Mr. Obama will speak at a high school in the capital, Columbus, near the congressional district represented by Republican House Speaker John Boehner. The president is expected to promote an initiative in his proposal that calls for spending up to $25 billion to modernize 35,000 public schools across the nation.
The president sent the American Jobs Act to Congress Monday, and called on lawmakers to pass it immediately. The plan calls for spending billions of dollars to improve the nation's roads and other public works projects, while increasing taxes on the wealthiest Americans.
White House budget director Jacob Lew told reporters proposals to raise taxes on wealthier Americans will raise about $400 billion.
Mr. Obama also wants to reduce payroll taxes paid for by American workers and companies that go towards the federal government's Social Security pension program.
Mr. Obama said Monday construction workers, teachers, police officers, veterans and others are among the types of people who would be helped by the legislation.
Boehner said Monday he hopes to work with the president to get Americans back to work, but that Mr.
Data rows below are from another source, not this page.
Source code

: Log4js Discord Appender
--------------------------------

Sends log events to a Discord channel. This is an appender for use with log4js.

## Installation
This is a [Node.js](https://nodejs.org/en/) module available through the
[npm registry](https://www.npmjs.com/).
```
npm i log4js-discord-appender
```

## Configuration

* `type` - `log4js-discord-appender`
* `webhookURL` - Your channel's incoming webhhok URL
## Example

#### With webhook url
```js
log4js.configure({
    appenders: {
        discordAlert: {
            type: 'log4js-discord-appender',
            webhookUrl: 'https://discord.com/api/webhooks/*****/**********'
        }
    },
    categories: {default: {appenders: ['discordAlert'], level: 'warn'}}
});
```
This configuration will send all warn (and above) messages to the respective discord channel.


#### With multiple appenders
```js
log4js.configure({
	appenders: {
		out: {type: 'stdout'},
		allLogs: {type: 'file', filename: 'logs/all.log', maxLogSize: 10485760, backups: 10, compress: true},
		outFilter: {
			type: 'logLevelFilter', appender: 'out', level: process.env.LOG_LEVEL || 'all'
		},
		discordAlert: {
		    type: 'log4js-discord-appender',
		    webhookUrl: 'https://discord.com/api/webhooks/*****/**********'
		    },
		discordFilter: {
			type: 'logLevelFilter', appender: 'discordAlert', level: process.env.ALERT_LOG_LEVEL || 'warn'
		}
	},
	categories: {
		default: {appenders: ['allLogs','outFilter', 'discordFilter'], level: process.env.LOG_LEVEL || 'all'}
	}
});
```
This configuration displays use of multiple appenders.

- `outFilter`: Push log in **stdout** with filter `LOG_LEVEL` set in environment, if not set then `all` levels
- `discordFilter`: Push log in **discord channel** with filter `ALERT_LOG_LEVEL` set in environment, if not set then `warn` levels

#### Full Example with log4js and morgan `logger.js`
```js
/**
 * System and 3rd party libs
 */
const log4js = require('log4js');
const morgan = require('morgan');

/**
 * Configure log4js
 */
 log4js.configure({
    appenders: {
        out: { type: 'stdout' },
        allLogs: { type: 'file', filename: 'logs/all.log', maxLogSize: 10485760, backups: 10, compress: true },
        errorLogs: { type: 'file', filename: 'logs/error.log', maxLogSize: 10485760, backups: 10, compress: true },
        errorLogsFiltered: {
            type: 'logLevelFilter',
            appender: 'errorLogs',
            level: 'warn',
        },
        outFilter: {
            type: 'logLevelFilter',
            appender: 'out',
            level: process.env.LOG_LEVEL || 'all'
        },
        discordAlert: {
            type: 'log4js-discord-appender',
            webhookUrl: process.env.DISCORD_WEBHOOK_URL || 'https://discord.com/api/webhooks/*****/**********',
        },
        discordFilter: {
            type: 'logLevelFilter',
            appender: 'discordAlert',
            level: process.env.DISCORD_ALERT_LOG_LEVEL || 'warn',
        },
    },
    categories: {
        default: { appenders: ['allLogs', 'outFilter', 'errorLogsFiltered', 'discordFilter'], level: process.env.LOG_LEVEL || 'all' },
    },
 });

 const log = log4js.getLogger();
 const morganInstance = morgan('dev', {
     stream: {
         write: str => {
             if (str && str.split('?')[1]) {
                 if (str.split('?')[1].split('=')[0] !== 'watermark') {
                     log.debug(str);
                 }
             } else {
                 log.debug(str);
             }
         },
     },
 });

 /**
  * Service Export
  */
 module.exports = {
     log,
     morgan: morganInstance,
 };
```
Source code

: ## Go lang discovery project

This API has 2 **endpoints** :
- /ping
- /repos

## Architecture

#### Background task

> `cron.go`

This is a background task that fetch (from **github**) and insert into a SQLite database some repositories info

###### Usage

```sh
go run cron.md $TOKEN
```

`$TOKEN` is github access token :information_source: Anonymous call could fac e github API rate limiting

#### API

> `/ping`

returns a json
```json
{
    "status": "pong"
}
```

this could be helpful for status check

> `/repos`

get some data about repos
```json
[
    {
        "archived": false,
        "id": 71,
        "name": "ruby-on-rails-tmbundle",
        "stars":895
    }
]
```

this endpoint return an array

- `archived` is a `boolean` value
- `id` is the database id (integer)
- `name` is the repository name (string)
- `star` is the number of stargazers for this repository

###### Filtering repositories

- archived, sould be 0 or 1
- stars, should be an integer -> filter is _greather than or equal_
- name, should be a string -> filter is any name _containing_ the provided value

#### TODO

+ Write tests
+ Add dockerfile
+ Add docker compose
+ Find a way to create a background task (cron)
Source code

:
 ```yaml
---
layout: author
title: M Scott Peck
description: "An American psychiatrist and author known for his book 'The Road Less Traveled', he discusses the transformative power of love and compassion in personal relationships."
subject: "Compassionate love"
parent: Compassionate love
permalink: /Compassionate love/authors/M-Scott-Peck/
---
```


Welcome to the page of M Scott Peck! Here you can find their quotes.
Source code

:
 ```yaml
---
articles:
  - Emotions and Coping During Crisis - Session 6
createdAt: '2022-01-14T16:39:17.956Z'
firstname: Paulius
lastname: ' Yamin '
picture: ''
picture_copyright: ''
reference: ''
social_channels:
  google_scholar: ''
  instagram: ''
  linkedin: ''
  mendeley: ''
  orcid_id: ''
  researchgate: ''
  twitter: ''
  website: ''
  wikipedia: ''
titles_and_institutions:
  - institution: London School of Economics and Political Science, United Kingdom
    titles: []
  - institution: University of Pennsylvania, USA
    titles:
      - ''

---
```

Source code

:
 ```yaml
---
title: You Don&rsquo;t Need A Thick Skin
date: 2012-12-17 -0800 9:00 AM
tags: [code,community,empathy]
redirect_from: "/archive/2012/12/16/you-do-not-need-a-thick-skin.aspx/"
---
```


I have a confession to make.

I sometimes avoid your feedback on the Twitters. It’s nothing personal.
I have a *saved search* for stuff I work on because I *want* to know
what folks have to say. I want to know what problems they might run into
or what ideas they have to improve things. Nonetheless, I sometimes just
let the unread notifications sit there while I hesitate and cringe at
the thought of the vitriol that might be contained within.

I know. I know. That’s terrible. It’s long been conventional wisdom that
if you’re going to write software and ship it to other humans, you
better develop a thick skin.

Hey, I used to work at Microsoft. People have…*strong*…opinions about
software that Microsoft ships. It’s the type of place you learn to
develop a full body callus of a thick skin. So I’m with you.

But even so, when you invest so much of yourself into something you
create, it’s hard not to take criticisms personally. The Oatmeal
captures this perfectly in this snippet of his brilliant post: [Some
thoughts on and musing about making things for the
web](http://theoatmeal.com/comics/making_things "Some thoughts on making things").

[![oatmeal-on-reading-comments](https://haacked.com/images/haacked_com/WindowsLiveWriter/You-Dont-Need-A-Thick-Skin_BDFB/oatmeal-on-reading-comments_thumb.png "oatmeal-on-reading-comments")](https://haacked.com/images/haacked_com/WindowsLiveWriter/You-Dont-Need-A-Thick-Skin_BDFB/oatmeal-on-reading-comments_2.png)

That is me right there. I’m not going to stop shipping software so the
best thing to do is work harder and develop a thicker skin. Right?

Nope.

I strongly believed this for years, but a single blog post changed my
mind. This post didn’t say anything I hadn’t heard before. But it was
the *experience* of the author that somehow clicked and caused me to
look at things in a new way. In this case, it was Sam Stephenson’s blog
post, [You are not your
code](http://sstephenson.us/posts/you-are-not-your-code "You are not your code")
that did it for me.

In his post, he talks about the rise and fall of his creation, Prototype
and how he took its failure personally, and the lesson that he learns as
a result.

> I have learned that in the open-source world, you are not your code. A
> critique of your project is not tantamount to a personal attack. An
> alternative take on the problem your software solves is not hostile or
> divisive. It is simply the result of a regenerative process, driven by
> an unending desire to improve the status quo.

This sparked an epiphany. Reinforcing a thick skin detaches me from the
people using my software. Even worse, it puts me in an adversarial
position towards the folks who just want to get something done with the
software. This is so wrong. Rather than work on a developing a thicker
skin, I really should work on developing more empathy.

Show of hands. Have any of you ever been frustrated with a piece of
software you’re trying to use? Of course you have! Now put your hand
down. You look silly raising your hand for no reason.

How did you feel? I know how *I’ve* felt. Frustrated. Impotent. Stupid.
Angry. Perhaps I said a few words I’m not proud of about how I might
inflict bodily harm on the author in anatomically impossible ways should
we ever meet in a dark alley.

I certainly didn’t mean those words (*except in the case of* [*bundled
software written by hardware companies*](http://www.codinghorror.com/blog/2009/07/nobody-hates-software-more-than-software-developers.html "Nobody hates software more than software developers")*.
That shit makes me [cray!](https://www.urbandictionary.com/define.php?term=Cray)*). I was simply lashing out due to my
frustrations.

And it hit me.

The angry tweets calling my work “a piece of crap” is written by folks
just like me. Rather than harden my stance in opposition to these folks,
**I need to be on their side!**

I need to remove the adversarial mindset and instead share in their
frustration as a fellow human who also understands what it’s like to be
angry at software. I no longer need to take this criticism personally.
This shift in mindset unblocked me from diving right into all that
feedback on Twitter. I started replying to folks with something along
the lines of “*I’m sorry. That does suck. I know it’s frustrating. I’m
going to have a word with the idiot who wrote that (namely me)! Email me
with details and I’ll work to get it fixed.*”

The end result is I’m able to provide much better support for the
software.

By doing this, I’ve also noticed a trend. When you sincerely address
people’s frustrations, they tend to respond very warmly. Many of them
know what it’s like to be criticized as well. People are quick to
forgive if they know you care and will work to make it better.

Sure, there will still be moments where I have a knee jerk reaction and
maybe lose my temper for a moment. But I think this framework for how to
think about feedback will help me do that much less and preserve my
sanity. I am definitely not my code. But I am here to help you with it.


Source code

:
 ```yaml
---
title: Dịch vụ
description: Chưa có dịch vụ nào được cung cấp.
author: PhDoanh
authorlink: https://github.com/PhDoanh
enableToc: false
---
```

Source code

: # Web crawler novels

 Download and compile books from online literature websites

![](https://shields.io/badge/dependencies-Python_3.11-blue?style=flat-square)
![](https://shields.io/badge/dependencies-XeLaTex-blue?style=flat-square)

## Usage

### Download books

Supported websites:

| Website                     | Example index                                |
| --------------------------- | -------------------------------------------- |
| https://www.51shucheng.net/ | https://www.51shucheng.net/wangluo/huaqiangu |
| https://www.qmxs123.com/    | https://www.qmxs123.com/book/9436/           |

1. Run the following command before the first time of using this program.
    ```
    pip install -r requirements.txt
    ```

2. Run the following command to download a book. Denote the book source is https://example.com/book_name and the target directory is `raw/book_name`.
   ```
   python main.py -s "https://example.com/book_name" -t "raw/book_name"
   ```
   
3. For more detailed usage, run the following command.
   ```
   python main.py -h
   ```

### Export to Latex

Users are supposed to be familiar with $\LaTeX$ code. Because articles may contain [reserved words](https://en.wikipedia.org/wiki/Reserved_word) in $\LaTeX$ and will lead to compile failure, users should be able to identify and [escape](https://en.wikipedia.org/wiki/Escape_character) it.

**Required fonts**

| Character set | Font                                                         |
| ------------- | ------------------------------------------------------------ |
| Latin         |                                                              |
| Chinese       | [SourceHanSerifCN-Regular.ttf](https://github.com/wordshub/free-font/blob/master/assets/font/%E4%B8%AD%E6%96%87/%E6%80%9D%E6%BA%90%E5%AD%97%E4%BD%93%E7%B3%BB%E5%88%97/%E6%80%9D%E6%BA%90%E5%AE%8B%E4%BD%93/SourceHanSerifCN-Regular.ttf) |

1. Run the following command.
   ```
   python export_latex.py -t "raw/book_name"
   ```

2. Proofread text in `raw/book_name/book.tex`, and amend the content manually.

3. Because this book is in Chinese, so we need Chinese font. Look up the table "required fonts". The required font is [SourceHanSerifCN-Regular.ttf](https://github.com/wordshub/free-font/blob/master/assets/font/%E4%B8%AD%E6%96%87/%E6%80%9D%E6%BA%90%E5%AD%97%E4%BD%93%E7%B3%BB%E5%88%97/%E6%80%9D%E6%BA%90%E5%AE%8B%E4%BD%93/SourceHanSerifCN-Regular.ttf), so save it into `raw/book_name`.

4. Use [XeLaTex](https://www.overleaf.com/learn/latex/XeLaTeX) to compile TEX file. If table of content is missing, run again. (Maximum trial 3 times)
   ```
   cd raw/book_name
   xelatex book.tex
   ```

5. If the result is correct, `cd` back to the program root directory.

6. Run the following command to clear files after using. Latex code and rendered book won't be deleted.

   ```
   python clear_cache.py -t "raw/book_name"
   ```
Obama's ideas require “careful examination.”
Critics say the legislation amounts to another “economic stimulus” package that would further add to the nation's growing debt. But the president says the jobs bill is fully paid for and would not add to the federal debt.
Mr. Obama outlined the “American Jobs Act” last Thursday in an address to both houses of Congress.
The president will head to North Carolina promoting the bill later in the week.
Recent U.S. government figures have shown job creation at a standstill, as concerns grow about the possibility of a second recession.
The U.S. unemployment rate stands at 9.1 percent. About 14 million workers are unemployed and millions more are working part-time or in jobs they consider below their skill level.